The Guardian called Osborne’s budget “populist…aimed to please swing voters.” The Times said “Osborne is wrong to tell us we are an aspiring nation. We know what a mess we are in, and we want a budget for a desperation nation.” The Daily Mail called it a “fumbling government.”
No surprises there.
Households are squeezed dry because of the financial crisis. The aisles of Waitrose, let alone Marks & Spencer’s food section, are disturbingly quiet. Taking a taxi practically requires taking out a mortgage. Cool restaurants along Portobello Road are gone, replaced by restaurants affordable only for bankers and foreigners.
Store assistants get you into a headlock when you enter the door to buy things, then actually haggle the price like they’re in a Tunisian souk. In one of Ledbury Road’s smartest boutiques, a salesgirl actually reduced a Burberry coat by 40 percent to get me to buy it. It was not on sale. Roads, railways, bridges—and let’s not get started on the poor National Health Service—are suffering. The pound is falling. Spending power is limited due to meager wages and inflation.
Everyone is waiting for Armageddon.
“It can’t get much worse,” one genteel Cambridge graduate who recently applied for housing benefits (the equivalent of a welfare benefit) complained to me. In the early 1990s, he said, Britain saw recessions, but nothing to equal this.
Even humor, the usual respite of the British, seems to be flagging in the wake of an unusually grey winter. The recession is killing not just the industry but also the formidable British spirit.
“It’s a time of great, great austerity,” a political advisor to one of Britain’s cabinet ministers told me, sounding like Churchill in Britain’s darkest hour.
Osborne says he plans to reduce the deficit. What the hell does that mean? The beer tax got reduced by a penny on a pint. Is that aspiring? The youth of Britain cannot aspire, because there is no work to aspire to.
And boy, did the youth react to this budget, lending Osborne a heavy dose of snark on Twitter—the social-media network that the chancellor, perhaps not so wisely, has just joined. But even prior to Budget Day, the Right Honorable George Osborne MP, Prime Minister David Cameron's right-hand man, was not particularly well-liked.
Why? It’s hard to say. It might be because of Osborne’s wealthy lifestyle. Like Cameron, he was loaded before politics (a field that doesn’t make you rich in the U.K.) and privileged, too. Thus, he has no clue what it means to aspire. His life is pretty standard upper-middle class stuff. He has a beautiful, intelligent wife, Frances, a former banker, who like Samantha Cameron is a sort of toff (British slang for aristo). She writes books about her toff ancestors.
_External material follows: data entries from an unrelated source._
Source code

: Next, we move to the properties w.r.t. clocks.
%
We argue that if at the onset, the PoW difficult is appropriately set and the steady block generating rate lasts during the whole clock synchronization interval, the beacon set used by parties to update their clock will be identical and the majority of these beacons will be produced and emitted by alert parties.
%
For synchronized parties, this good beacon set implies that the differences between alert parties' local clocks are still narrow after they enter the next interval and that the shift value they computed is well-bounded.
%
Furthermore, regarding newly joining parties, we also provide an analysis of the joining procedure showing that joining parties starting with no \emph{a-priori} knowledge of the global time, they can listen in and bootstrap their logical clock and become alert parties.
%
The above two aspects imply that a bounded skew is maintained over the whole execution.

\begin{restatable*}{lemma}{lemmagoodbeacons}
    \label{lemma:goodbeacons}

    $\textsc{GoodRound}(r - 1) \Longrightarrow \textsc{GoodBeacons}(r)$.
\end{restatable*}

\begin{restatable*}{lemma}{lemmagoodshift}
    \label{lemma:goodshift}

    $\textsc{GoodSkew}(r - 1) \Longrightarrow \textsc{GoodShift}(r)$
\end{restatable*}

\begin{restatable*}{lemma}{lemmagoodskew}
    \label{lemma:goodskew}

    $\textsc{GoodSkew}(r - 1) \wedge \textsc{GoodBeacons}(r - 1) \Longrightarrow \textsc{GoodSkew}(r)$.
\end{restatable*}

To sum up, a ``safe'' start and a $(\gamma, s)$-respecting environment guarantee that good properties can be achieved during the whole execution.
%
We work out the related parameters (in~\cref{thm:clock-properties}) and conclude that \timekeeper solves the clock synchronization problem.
On top of his wealth and privilege, Osbourne is annoyingly driven. No slacker moments here. Like Dave Cam and Michael Gove, he knew early on that he wanted to be part of the Downing Street crowd. As young guys in their early 30s in Notting Hill, they weren’t just partying: they were plotting.
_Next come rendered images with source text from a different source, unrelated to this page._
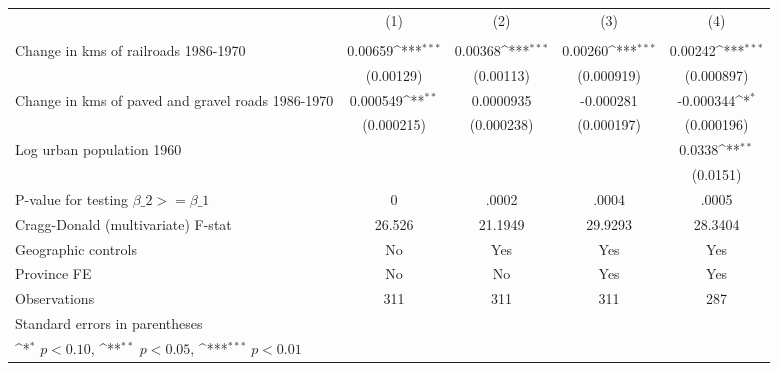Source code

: {
\def\sym#1{\ifmmode^{#1}\else\(^{#1}\)\fi}
\begin{tabular}{l*{4}{c}}
\hline\hline
                &\multicolumn{1}{c}{(1)}&\multicolumn{1}{c}{(2)}&\multicolumn{1}{c}{(3)}&\multicolumn{1}{c}{(4)}\\
                &\multicolumn{1}{c}{}&\multicolumn{1}{c}{}&\multicolumn{1}{c}{}&\multicolumn{1}{c}{}\\
\hline
Change in kms of railroads 1986-1970&  0.00659\sym{***}&  0.00368\sym{***}&  0.00260\sym{***}&  0.00242\sym{***}\\
                &(0.00129)         &(0.00113)         &(0.000919)         &(0.000897)         \\
[1em]
Change in kms of paved and gravel roads 1986-1970& 0.000549\sym{**} &0.0000935         &-0.000281         &-0.000344\sym{*}  \\
                &(0.000215)         &(0.000238)         &(0.000197)         &(0.000196)         \\
[1em]
Log urban population 1960&                  &                  &                  &   0.0338\sym{**} \\
                &                  &                  &                  & (0.0151)         \\
\hline
P-value for testing $\beta\_{2} >= \beta\_{1}$&        0         &    .0002         &    .0004         &    .0005         \\
Cragg-Donald (multivariate) F-stat&   26.526         &  21.1949         &  29.9293         &  28.3404         \\
Geographic controls&       No         &      Yes         &      Yes         &      Yes         \\
Province FE     &       No         &       No         &      Yes         &      Yes         \\
Observations    &      311         &      311         &      311         &      287         \\
\hline\hline
\multicolumn{5}{l}{\footnotesize Standard errors in parentheses}\\
\multicolumn{5}{l}{\footnotesize \sym{*} \(p<0.10\), \sym{**} \(p<0.05\), \sym{***} \(p<0.01\)}\\
\end{tabular}
}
And yet, he’s kind of soulful, George, and tries to be a man of the people. He Twitters. He used to get his morning cappuccino at Ottolenghi, the Notting Hill institution that sells brownies for about six pounds—like everyone else. He goes to the Hay Literary Festival, where his family has a huge organic farm nearby.
But he still gets dissed. Mercilessly. Who can forget that hilarious moment when he got booed at the Paralympics back in September? I kind of love that YouTube moment. Instead of running for the hills, he grinned—literally—and bore the humiliation like a true Englishman.
I am not sure Osborne, guilty of what the Financial Times calls “shrewd politics but dismal economics,” is the one to yank Britain out of this crisis. But for the moment, he’s all we have. Secretaries of the treasury are never popular. Who likes guys who take away even more of your cash? Last week in Paris, a friend I was dining with nearly got up and slugged Pierre Moscovici, the minister of finance here in France for “ruining my life!”
As for George, anyone who laughs in the moment of thousands of “boos” hurled at him can’t be that bad.